После этих удивительных рассказов Шолохов вдруг запел высоким голосом казачью песню. Ее подхватил Князев… Они так пели, что никогда и нигде мы ничего подобного не слыхали. Пение продолжалось до семи утра, потом все поехали домой к Князеву, где его жена дала нам яичницу с салом и налила по стакану спирта. Все выпили «посошок на дорожку».
Приехали на заснеженный ледяной аэродром, и Михаил Александрович улетел.
Вернувшись в гостиницу, убирая со стола, обнаружила трубку Шолохова. Забыл. Хватится, какая досада! Но он обещал на обратном пути из Москвы на фронт, пролетая через Саратов, обязательно зайти. Я положила ее в чемодан. Не зайдет – будет нашим талисманом. Трубка Шолохова с фронта! Часа через три появился Князев.
– Шолохов, вероятно, у вас оставил трубку. Звонил из Москвы!
– Нет! – Я поспешила опередить Бориса Николаевича.
– Посмотрите внимательнее…
– Я тщательно убирала. Нет, трубки нет.
Он ушел.
– Ну знаешь! – сказал потрясенный Ливанов. – Соврала, да еще прокурору!

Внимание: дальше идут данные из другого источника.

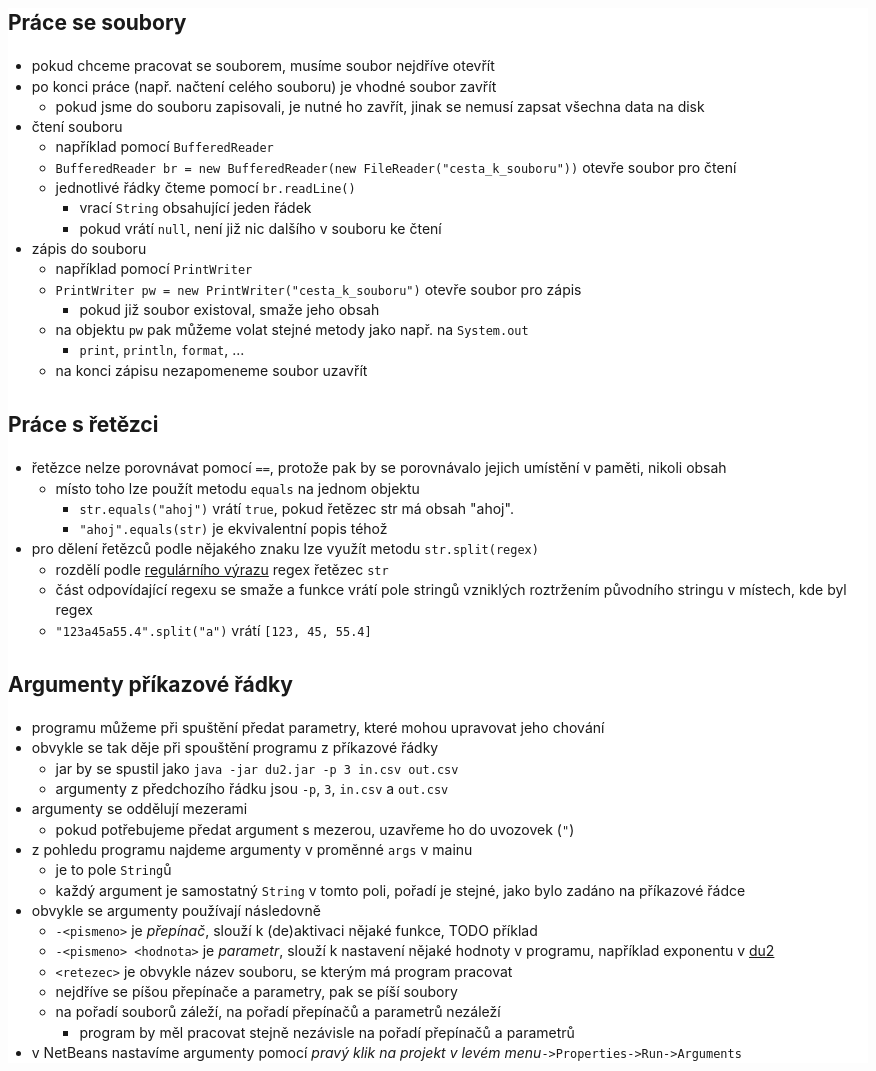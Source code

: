 ## Práce se soubory
  - pokud chceme pracovat se souborem, musíme soubor nejdříve otevřít
  - po konci práce (např. načtení celého souboru) je vhodné soubor zavřít
    - pokud jsme do souboru zapisovali, je nutné ho zavřít, jinak se nemusí zapsat všechna data na disk
  - čtení souboru
    - například pomocí `BufferedReader`
    - `BufferedReader br = new BufferedReader(new FileReader("cesta_k_souboru"))` otevře soubor pro čtení
    - jednotlivé řádky čteme pomocí `br.readLine()`
        - vrací `String` obsahující jeden řádek
        - pokud vrátí `null`, není již nic dalšího v souboru ke čtení
  - zápis do souboru
    - například pomocí `PrintWriter`
    - `PrintWriter pw = new PrintWriter("cesta_k_souboru")` otevře soubor pro zápis
      - pokud již soubor existoval, smaže jeho obsah
    - na objektu `pw` pak můžeme volat stejné metody jako např. na `System.out`
      - `print`, `println`, `format`, ...
    - na konci zápisu nezapomeneme soubor uzavřít

## Práce s řetězci
  - řetězce nelze porovnávat pomocí `==`, protože pak by se porovnávalo jejich umístění v paměti, nikoli obsah
    - místo toho lze použít metodu `equals` na jednom objektu
      - `str.equals("ahoj")` vrátí `true`, pokud řetězec str má obsah "ahoj".
      - `"ahoj".equals(str)` je ekvivalentní popis téhož
  - pro dělení řetězců podle nějakého znaku lze využít metodu `str.split(regex)`
    - rozdělí podle [regulárního výrazu](http://www.ocpsoft.org/opensource/guide-to-regular-expressions-in-java-part-1/) regex řetězec `str`
    - část odpovídající regexu se smaže a funkce vrátí pole stringů vzniklých roztržením původního stringu v místech, kde byl regex
    - `"123a45a55.4".split("a")` vrátí `[123, 45, 55.4]`

## Argumenty příkazové řádky
  - programu můžeme při spuštění předat parametry, které mohou upravovat jeho chování
  - obvykle se tak děje při spouštění programu z příkazové řádky
    - jar by se spustil jako `java -jar du2.jar -p 3 in.csv out.csv`
    - argumenty z předchozího řádku jsou `-p`, `3`, `in.csv` a `out.csv`
  - argumenty se oddělují mezerami
    - pokud potřebujeme předat argument s mezerou, uzavřeme ho do uvozovek (`"`)
  - z pohledu programu najdeme argumenty v proměnné `args` v mainu
    - je to pole `String`ů
    - každý argument je samostatný `String` v tomto poli, pořadí je stejné, jako bylo zadáno na příkazové řádce
  - obvykle se argumenty používají následovně
    - `-<pismeno>` je *přepínač*, slouží k (de)aktivaci nějaké funkce, TODO příklad
    - `-<pismeno> <hodnota>` je *parametr*, slouží k nastavení nějaké hodnoty v programu, například exponentu v [du2](du2/zadani.md)
    - `<retezec>` je obvykle název souboru, se kterým má program pracovat
    - nejdříve se píšou přepínače a parametry, pak se píší soubory
    - na pořadí souborů záleží, na pořadí přepínačů a parametrů nezáleží
      - program by měl pracovat stejně nezávisle na pořadí přepínačů a parametrů
  - v NetBeans nastavíme argumenty pomocí *pravý klik na projekt v levém menu*`->Properties->Run->Arguments`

– Он приедет, и я сама хочу ему отдать.
После ухода Князева постучали в дверь.
– Борис Николаевич. Москвин просит вас сейчас же к нему.
– Я с тобой.
– Пошли.
Глядя в окно и не оборачиваясь, сдерживая себя, накаленным голосом Москвин спросил:
– Что происходило сегодня ночью в вашей комнате? Никто не спал в гостинице…
Я робко сказала:
– Иван Михайлович, сейчас я все вам объясню.
Но Москвин прервал меня:
– Ливанов будет отвечать!
Все это говорилось с такой поистине москвинской силой, с таким безвыходным для нас подтекстом, что, казалось, объяснить ничего уже будет нельзя.
– Иван Михайлович, – начал Ливанов, – ко мне ночью пришел Шолохов с друзьями, проездом на фронт, и они так замечательно пели казачьи песни…
Москвин резко обернулся:
– Что же ты меня не позвал?
Через несколько дней Шолохов у нас. Князев с ним. Я лезу под кровать, достаю чемодан, вынимаю трубку. Ни то, как на меня посмотрел Князев, ни недоумение Бориса Николаевича, когда я не отдала трубку, ни мои угрызения совести не идут в сравнение с радостью Шолохова.
– Трубка! Моя!! Какое счастье! Боялся ехать без нее.
Даже сейчас, когда пишу, сердце забилось учащенней. Доставить радость человеку, да кому – Шолохову!
– Миша, почему ты не сделаешь пьесу из «Тихого Дона»? Ну, если ты не будешь – разреши сделать это мне.
– Ты будешь играть Григория? А Аксинью кто?
– Тарасова.
– Я буду рад. Делай.
Уже в Москве Шолохов пришел к нам. Ливанов начал читать ему инсценировку.
– Стой, стой! Отдохни, пойди в другую комнату.